Top of Material to process

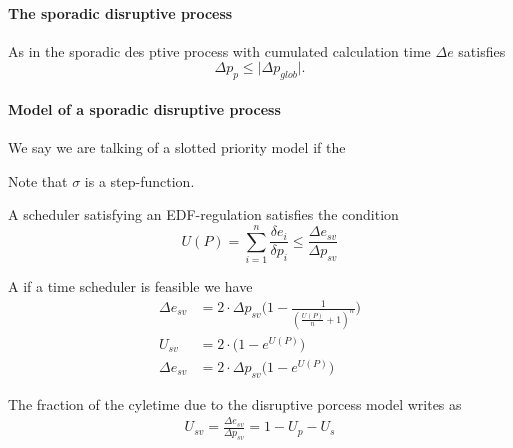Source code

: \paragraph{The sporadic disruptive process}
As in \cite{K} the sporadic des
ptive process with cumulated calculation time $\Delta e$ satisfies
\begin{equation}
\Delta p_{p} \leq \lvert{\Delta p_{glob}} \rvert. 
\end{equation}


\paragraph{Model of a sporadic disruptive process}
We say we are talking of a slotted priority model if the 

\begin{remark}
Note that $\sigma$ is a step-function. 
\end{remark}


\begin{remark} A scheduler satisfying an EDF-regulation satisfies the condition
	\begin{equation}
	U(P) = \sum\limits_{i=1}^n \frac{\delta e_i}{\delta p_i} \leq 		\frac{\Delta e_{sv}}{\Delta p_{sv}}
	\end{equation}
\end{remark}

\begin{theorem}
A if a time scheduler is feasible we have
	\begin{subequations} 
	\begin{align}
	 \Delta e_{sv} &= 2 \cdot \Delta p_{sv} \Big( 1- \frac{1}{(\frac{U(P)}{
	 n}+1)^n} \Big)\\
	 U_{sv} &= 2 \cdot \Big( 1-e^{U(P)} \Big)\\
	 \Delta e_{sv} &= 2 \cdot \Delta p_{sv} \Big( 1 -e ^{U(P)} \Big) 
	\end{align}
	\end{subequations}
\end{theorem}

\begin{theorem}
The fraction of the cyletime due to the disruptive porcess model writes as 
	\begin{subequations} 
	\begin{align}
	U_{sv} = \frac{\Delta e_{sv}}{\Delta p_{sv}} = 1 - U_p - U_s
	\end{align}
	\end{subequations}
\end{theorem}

Bottom of Material to process
Top of Material to process

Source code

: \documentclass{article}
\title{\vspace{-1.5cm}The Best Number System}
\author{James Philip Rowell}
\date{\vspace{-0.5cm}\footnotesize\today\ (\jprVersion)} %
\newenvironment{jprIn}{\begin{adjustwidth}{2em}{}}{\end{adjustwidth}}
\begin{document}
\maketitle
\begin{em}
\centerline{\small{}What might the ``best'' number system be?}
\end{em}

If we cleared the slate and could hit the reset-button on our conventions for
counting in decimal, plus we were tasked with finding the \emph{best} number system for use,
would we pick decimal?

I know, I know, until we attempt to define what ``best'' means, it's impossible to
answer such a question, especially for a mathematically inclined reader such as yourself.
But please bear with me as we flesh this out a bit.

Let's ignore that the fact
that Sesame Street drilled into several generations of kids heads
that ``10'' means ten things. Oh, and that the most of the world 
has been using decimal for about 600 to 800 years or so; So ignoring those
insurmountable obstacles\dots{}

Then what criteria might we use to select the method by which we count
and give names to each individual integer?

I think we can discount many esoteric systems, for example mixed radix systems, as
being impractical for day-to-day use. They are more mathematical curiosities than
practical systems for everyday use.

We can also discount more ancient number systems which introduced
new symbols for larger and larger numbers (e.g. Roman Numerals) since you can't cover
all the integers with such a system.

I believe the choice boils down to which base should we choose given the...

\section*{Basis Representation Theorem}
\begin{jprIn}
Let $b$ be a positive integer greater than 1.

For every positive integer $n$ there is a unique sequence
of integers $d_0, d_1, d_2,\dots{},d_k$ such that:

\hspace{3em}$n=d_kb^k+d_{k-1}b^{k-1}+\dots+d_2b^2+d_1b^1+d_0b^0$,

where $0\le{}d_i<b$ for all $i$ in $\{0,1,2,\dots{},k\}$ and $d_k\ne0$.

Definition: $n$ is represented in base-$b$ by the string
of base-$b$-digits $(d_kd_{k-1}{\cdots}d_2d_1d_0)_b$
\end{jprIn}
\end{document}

Bottom of Material to process

### Work request
Only the number should be given: how many lines in the entries above contain the string "integers"?

### Response to the task
2